Monday, October 5, 2015

How to make a cell therapy product commercially successful

 Cell Therapy Bioprocessing & Commercialization attendees heard from a range of speakers on getting treatments to market

By Leah Kinthaert

Novartis's Knut Niss shared his insights
 “I have been coming here since the beginning of this event, and enjoy being in a room with a group struggling with the same questions and problems,” Novartis senior technical project leader Knut Niss told attendees on day  three of Cell Therapy Bioprocessing & Commercialization 2015.

“Five years ago we were discussing Phase 1, today we have much more advanced discussions; we have moved from discussing Phase 1 to commercialization,” he said.

Having worked with Pfizer, Novartis and Biogen, Niss shared his invaluable insight into building teams at these organizations. “When people think about what success in cell therapy would look like, they answer ‘getting to the market’. For me, success is being successful in the market,” said Niss.

Describing the challenges of having a cell therapy product on the market he said: “Once you are on the market you are out of your controlled environment. [With commercialization] you need to continue to pay attention and follow the standard operating procedures.”

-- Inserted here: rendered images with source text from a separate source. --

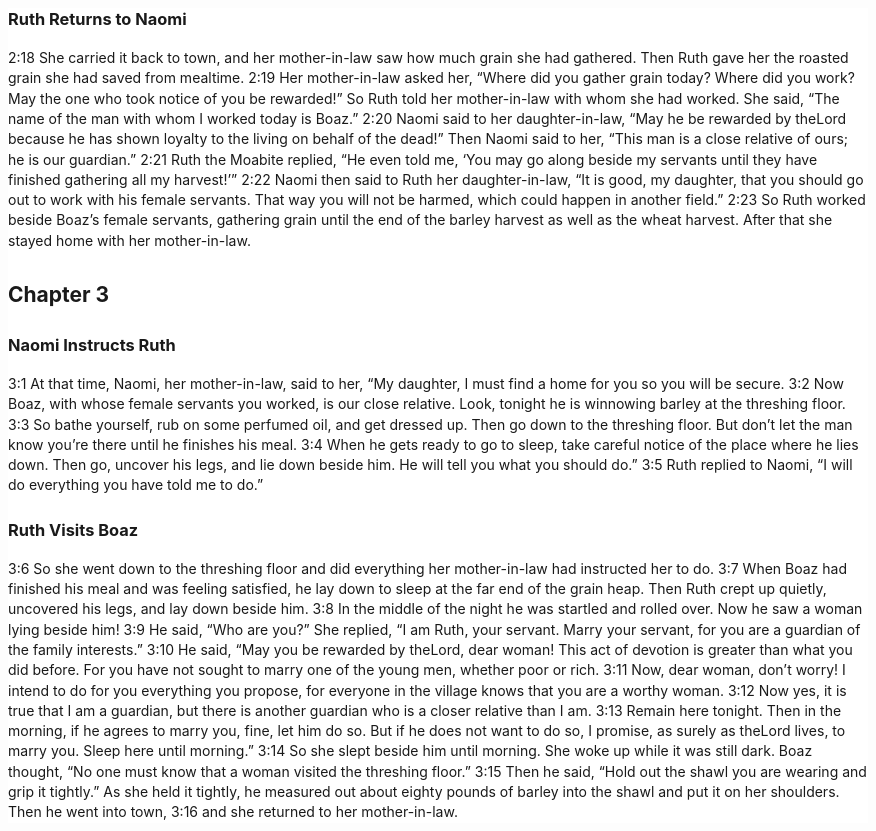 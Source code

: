 ### Ruth Returns to Naomi

<a name="08:2:18">2:18</a> She carried it back to town, and her mother-in-law saw how much grain she had gathered. Then Ruth gave her the roasted grain she had saved from mealtime. <a name="08:2:19">2:19</a> Her mother-in-law asked her, “Where did you gather grain today? Where did you work? May the one who took notice of you be rewarded!” So Ruth told her mother-in-law with whom she had worked. She said, “The name of the man with whom I worked today is Boaz.” <a name="08:2:20">2:20</a> Naomi said to her daughter-in-law, “May he be rewarded by theLord because he has shown loyalty to the living on behalf of the dead!” Then Naomi said to her, “This man is a close relative of ours; he is our guardian.” <a name="08:2:21">2:21</a> Ruth the Moabite replied, “He even told me, ‘You may go along beside my servants until they have finished gathering all my harvest!’” <a name="08:2:22">2:22</a> Naomi then said to Ruth her daughter-in-law, “It is good, my daughter, that you should go out to work with his female servants. That way you will not be harmed, which could happen in another field.” <a name="08:2:23">2:23</a> So Ruth worked beside Boaz’s female servants, gathering grain until the end of the barley harvest as well as the wheat harvest. After that she stayed home with her mother-in-law.

## Chapter 3

### Naomi Instructs Ruth

<a name="08:3:1">3:1</a> At that time, Naomi, her mother-in-law, said to her, “My daughter, I must find a home for you so you will be secure. <a name="08:3:2">3:2</a> Now Boaz, with whose female servants you worked, is our close relative. Look, tonight he is winnowing barley at the threshing floor. <a name="08:3:3">3:3</a> So bathe yourself, rub on some perfumed oil, and get dressed up. Then go down to the threshing floor. But don’t let the man know you’re there until he finishes his meal. <a name="08:3:4">3:4</a> When he gets ready to go to sleep, take careful notice of the place where he lies down. Then go, uncover his legs, and lie down beside him. He will tell you what you should do.” <a name="08:3:5">3:5</a> Ruth replied to Naomi, “I will do everything you have told me to do.”

### Ruth Visits Boaz

<a name="08:3:6">3:6</a> So she went down to the threshing floor and did everything her mother-in-law had instructed her to do. <a name="08:3:7">3:7</a> When Boaz had finished his meal and was feeling satisfied, he lay down to sleep at the far end of the grain heap. Then Ruth crept up quietly, uncovered his legs, and lay down beside him. <a name="08:3:8">3:8</a> In the middle of the night he was startled and rolled over. Now he saw a woman lying beside him! <a name="08:3:9">3:9</a> He said, “Who are you?” She replied, “I am Ruth, your servant. Marry your servant, for you are a guardian of the family interests.” <a name="08:3:10">3:10</a> He said, “May you be rewarded by theLord, dear woman! This act of devotion is greater than what you did before. For you have not sought to marry one of the young men, whether poor or rich. <a name="08:3:11">3:11</a> Now, dear woman, don’t worry! I intend to do for you everything you propose, for everyone in the village knows that you are a worthy woman. <a name="08:3:12">3:12</a> Now yes, it is true that I am a guardian, but there is another guardian who is a closer relative than I am. <a name="08:3:13">3:13</a> Remain here tonight. Then in the morning, if he agrees to marry you, fine, let him do so. But if he does not want to do so, I promise, as surely as theLord lives, to marry you. Sleep here until morning.” <a name="08:3:14">3:14</a> So she slept beside him until morning. She woke up while it was still dark. Boaz thought, “No one must know that a woman visited the threshing floor.” <a name="08:3:15">3:15</a> Then he said, “Hold out the shawl you are wearing and grip it tightly.” As she held it tightly, he measured out about eighty pounds of barley into the shawl and put it on her shoulders. Then he went into town, <a name="08:3:16">3:16</a> and she returned to her mother-in-law.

He detailed what some of that uncontrolled environment might entail. “A healthy donor will be very different from the patient,” he said, giving an example of how a donor might take an occasional aspirin while the patient will have potentially taken a great deal of prescribed drugs. “Be prepared for that,” he warned. He continued: “Often you cannot use the patient’s material as a process development tool. Until you hit the clinic (you only have access to) donor material.”

Niss challenged the audience to ask the question “Is this process sustainable in the marketplace?” and advised: “CMC is a critical part of clinical development. It is important that the clinical team understands CMC and vice versa. You want to build the right team; cell therapy is very different from what they usually experience.”